The present notebook helps to visualize results obtained coefficients and odds ratios through colour-coded tables. 

In [None]:
#import packages
import pandas as pd
import os
import matplotlib
from mycolorpy import colorlist as mcp
import re
import numpy as np
import dataframe_image as dfi
from scipy.stats.distributions import chi2, t

In [None]:
#required paths
path_statistics = #path to outputs from Logistic Regression Model
path_figures = #Path to figures

In [None]:
#model specifications
study_area = ['Turkana', 'Marsabit', 'West Pokot']
DIs = ['SPI-1', 'SPI-3', 'SPI-6', 'SPI-12', 'SPEI-1', 'SPEI-3', 'SPEI-6', 'SPEI-12']
lags = [0, 1, 2, 3, 4, 5, 6, 7]
stats = ['Mean', 'Median', 'P10', 'P25', 'P75', 'P90']

In [None]:
 def significant_colouring(x):
    """
    The present function receives a value as an input and styles the corresponding cell in an html in a colour-coded way.
    """
    colours = mcp.gen_color(cmap='RdBu', n=16)
    if '*' in x:
        value = float(re.findall(r'^-?\d{1,}\.\d{1,}', x)[0])
        if value < -0.7:
            return f"background-color:{colours[0]}; color:white"
        elif value < -0.6:
            return f"background-color:{colours[1]}; color:white"
        elif value < -0.5:
            return f"background-color:{colours[2]}"
        elif value < -0.4:
            return f"background-color:{colours[3]}"
        elif value <-0.3:
            return f"background-color:{colours[4]}"
        elif value < -0.2:
            return f"background-color:{colours[5]}"
        elif value < -0.1:
            return f"background-color:{colours[6]}"
        elif value < 0:
            return f"background-color:{colours[7]}"
        elif value < 0.1:
            return f"background-color:{colours[8]}"
        elif value < 0.2:
            return f"background-color:{colours[9]}"
        elif value < 0.3:
            return f"background-color:{colours[10]}"
        elif value < 0.4:
            return f"background-color:{colours[11]}"
        elif value < 0.5:
            return f"background-color:{colours[12]}"
        elif value < 0.6:
            return f"background-color:{colours[13]}"
        elif value < 0.7:
            return f"background-color:{colours[14]}; color:white"
        else:
            return f"background-color:{colours[15]}; color:white"

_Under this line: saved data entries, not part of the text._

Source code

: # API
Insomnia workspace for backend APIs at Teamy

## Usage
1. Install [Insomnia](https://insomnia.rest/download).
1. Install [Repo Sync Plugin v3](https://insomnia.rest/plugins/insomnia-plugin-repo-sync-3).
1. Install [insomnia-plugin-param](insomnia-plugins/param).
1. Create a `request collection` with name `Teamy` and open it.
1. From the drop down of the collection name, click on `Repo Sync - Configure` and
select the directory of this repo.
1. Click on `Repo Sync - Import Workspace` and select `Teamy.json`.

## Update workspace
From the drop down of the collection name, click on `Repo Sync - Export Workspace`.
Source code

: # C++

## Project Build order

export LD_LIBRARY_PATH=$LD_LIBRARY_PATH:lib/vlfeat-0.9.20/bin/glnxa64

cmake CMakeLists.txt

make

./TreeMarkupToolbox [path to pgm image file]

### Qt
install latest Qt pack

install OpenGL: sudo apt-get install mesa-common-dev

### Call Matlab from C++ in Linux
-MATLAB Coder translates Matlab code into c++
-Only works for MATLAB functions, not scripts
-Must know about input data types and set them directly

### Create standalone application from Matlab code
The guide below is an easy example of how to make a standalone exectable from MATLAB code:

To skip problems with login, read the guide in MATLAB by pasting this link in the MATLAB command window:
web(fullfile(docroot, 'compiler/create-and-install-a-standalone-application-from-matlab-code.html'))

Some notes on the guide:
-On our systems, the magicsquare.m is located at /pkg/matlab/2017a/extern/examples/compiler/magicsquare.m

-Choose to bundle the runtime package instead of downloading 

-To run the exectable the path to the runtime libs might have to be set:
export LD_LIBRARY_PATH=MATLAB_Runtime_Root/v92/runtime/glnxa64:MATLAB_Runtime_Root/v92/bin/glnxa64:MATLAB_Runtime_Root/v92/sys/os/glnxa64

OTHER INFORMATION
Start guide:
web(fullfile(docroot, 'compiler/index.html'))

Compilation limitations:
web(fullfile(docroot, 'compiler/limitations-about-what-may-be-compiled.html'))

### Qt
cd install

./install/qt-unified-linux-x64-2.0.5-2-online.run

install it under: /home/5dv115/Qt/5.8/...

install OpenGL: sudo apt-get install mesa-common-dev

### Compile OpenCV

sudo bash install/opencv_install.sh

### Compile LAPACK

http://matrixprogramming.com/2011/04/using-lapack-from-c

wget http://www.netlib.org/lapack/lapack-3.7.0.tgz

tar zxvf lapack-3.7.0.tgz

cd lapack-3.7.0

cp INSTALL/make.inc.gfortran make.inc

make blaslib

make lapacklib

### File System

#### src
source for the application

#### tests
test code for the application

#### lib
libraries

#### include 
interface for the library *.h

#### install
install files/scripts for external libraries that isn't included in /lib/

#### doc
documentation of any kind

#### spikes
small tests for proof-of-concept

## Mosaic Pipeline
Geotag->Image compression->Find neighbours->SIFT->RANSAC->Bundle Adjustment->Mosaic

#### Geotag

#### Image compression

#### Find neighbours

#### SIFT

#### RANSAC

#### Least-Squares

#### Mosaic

def dataframe_styling(df, caption):
    """
    The present function receives a dataframe with coefficients as an input and styles it through referring to the colour function above and through adding asterisks for significant results
    """
    colours = mcp.gen_color(cmap='RdBu', n=15)
    
    df = df.astype('float').round(decimals=3)
    df_coeff = df.loc[:, ('coefficient')]
    df_pval = df.loc[:, ('p-value')]
    
    asterisk = df_pval.applymap(lambda x: '***' if x<0.01 else('**' if x<0.05 else ('*' if x<0.1 else '')))
    df_asterisk = df_coeff.applymap(lambda i: i if i<1000 else '{:.2e}'.format(i)).astype('str') + asterisk
    
    df_styled = df_asterisk.style.applymap(significant_colouring)\
                                .set_caption(caption)
    return df_styled

In [None]:
def odds_colouring(x):
    """
    The present function receives a value as an input and styles the corresponding cell in an html in a colour-coded way.
    """
    colours = mcp.gen_color(cmap='RdBu_r', n=16)
    if '*' in x:
        try:
            value = float(re.findall(r'^-?\d{1,}\.\d{1,}', x)[0])
        except IndexError:
            value = float(re.findall(r'[a-z]+', x)[0])
            
    else:
        value = float(x)
    if value < 1/4.5:
        return f"background-color:{colours[0]}; color:white"
    elif value < 1/4:
        return f"background-color:{colours[1]}; color:white"
    elif value < 1/3.5:
        return f"background-color:{colours[2]}"
    elif value < 1/3:
        return f"background-color:{colours[3]}"
    elif value < 1/2.5:
        return f"background-color:{colours[4]}"
    elif value < 1/2:
        return f"background-color:{colours[5]}"
    elif value < 1/1.5:
        return f"background-color:{colours[6]}"
    elif value < 1:
        return f"background-color:{colours[7]}"
    elif value ==1:
        return f"background-color:white"
    elif value < 1.5:
        return f"background-color:{colours[8]}"
    elif value < 2:
        return f"background-color:{colours[9]}"
    elif value < 2.5:
        return f"background-color:{colours[10]}"
    elif value < 3:
        return f"background-color:{colours[11]}"
    elif value < 3.5:
        return f"background-color:{colours[12]}"
    elif value < 4:
        return f"background-color:{colours[13]}"
    elif value < 4.5:
        return f"background-color:{colours[14]}; color:white"
    else:
        return f"background-color:{colours[15]}; color:white"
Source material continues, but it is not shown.